Like lots of folks, I begin autumn on August 1st and end it Nov 1st, with three harvests in between - and we're coming up on the final harvest, when all the things you've planted - physically, mentally, psychically, spiritually - come home to roost. (Mixed metaphor - let it go - I haven't had my coffee yet.) Harvest doesn't always give us what we want, but it invariably gives us what we need for our personal growth.
I remember many years ago when I first started to lift heavy - I didn't understand why I had so much trouble with bench pressing, because I was strong in daily life. Finally a guy (this was before the advent of separate weight rooms for men and women) told me that I wasn't actually pushing - I was just tensing up all my muscles and thinking I was pushing. And he was right. I did the mental, then the physical adjustment, and the bar went up easily.
I, and maybe you, expend tremendous amounts of energy thinking about doing something. We prepare to do it, we rehearse it, we want it done, we see it done in our minds' eyes, but somehow the actual *doing* gets lost in the shuffle. The amount of time and energy I've spend griping and grieving over the (mostly clean - or at least it was) laundry spread all over the house far exceeds the amount it would have taken to fold it and put it away.

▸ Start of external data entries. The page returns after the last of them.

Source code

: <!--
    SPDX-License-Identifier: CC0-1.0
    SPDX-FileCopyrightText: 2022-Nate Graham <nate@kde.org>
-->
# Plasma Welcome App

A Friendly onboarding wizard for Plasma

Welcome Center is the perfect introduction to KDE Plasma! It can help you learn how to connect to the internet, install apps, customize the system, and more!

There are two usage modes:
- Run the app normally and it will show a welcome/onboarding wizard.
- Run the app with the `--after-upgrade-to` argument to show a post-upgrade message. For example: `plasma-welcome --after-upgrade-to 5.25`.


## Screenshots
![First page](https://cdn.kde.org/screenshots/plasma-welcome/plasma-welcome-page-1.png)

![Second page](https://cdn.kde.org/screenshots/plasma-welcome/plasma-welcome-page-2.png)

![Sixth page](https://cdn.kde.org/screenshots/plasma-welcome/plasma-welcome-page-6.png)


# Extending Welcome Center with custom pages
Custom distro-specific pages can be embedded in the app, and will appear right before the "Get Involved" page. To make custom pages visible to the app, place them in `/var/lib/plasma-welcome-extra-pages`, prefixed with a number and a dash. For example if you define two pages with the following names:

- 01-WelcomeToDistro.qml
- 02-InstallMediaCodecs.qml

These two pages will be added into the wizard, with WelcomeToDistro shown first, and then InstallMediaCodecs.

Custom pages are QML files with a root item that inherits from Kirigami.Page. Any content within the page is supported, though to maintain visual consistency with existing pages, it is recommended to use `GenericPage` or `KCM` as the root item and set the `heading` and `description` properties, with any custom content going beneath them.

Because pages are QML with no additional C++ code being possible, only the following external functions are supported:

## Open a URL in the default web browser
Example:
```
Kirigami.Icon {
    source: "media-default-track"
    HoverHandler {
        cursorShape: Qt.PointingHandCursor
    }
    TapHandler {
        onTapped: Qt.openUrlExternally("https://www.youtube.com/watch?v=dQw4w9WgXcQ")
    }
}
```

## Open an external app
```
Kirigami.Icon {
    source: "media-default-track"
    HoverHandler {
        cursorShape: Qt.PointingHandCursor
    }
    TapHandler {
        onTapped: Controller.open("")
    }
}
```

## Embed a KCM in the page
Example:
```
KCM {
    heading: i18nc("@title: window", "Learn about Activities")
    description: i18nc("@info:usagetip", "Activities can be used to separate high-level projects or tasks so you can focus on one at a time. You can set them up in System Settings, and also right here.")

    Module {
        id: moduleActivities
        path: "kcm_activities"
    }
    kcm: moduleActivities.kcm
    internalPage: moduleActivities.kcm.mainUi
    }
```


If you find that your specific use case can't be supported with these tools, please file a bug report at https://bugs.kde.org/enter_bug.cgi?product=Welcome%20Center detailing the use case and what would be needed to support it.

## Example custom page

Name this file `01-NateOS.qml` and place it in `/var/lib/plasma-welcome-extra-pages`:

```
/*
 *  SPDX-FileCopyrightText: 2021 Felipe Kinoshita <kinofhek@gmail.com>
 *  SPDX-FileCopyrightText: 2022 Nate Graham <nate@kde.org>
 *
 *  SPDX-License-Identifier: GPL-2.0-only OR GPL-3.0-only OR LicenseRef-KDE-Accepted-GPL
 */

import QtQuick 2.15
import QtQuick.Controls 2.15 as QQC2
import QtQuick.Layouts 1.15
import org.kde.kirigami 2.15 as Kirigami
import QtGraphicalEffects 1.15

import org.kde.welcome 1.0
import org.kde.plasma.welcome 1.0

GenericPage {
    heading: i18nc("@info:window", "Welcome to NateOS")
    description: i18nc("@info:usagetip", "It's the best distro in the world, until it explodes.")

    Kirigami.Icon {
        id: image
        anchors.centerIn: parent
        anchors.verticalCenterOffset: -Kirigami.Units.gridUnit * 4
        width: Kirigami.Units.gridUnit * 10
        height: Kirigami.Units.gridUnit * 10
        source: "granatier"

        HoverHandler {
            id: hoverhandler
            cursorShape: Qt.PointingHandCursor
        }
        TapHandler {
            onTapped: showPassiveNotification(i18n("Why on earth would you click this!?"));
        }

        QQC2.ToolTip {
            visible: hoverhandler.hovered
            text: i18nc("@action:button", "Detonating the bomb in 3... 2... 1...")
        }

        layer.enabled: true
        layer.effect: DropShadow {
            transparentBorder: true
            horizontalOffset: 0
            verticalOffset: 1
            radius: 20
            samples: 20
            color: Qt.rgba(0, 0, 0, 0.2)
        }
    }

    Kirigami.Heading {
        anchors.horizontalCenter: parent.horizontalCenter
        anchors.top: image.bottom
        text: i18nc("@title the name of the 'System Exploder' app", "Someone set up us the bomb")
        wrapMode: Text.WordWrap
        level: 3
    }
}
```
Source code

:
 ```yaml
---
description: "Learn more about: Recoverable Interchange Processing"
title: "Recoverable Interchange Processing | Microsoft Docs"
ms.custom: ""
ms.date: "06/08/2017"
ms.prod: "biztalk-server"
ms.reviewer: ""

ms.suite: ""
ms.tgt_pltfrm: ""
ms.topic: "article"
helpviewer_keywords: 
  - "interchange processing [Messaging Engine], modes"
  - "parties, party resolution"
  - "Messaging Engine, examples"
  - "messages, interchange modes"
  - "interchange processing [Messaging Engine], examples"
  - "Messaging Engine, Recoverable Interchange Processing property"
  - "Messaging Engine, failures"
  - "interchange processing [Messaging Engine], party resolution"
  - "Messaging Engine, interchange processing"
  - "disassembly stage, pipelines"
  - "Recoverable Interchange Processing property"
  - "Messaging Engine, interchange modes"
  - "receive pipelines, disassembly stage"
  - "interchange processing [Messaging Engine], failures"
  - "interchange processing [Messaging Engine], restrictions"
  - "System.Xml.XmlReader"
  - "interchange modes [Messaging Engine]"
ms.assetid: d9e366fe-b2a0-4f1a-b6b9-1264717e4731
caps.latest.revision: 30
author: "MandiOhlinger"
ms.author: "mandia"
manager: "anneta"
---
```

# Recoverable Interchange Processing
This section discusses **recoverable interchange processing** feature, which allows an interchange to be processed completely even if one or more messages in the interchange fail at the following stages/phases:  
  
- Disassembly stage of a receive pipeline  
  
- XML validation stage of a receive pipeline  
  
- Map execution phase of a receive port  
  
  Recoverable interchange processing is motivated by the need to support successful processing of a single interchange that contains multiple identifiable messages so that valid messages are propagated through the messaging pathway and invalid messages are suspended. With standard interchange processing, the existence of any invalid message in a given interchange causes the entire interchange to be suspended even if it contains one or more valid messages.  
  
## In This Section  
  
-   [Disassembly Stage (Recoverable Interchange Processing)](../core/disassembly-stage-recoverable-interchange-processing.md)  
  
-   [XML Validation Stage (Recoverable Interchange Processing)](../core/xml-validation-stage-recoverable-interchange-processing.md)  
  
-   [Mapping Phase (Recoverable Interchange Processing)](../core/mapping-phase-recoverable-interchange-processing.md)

I approach loathsome activities, like cleaning floors, as if it will take all day, and rallying to do a day-long Yuck Task is very difficult, so the floors get worse and worse. If I'd just done the stupid floors in the beginning, it would have taken an hour, max, but by the time I've finished putting it off, it really does take most of the day.
Even things I know (or suspect) I'll enjoy - going for a walk, working on a book, meditating - gets put off until it appears monumental, instead of the pleasant little activity it was in the beginning. In terms of weight loss, it's "Oh dear God, I have to lose the weight of your average 8 year old - by tomorrow!" instead of realizing that a 5% loss in a couple months is a lot easier to approach and far, far less stressful to contemplate.
So after a year (or a lifetime) of waiting for some situation to reach crisis proportions and then declaring "All hands on deck!" and devoting a day, a week, or whatever was necessary to accomplish The Dreaded Task, this year I decided I'd try sowing a little moderation in everything. Less frantic activity, less planning and more gentle doing.
The harvest that seems to be coming in is mixed, but useful. I haven't lost any weight in a long time - even gained a bit, I suspect (my floors are so uneven, I can gain or lose 15 lbs my moving my foot) - but I am eating things besides raw or roasted vegetables.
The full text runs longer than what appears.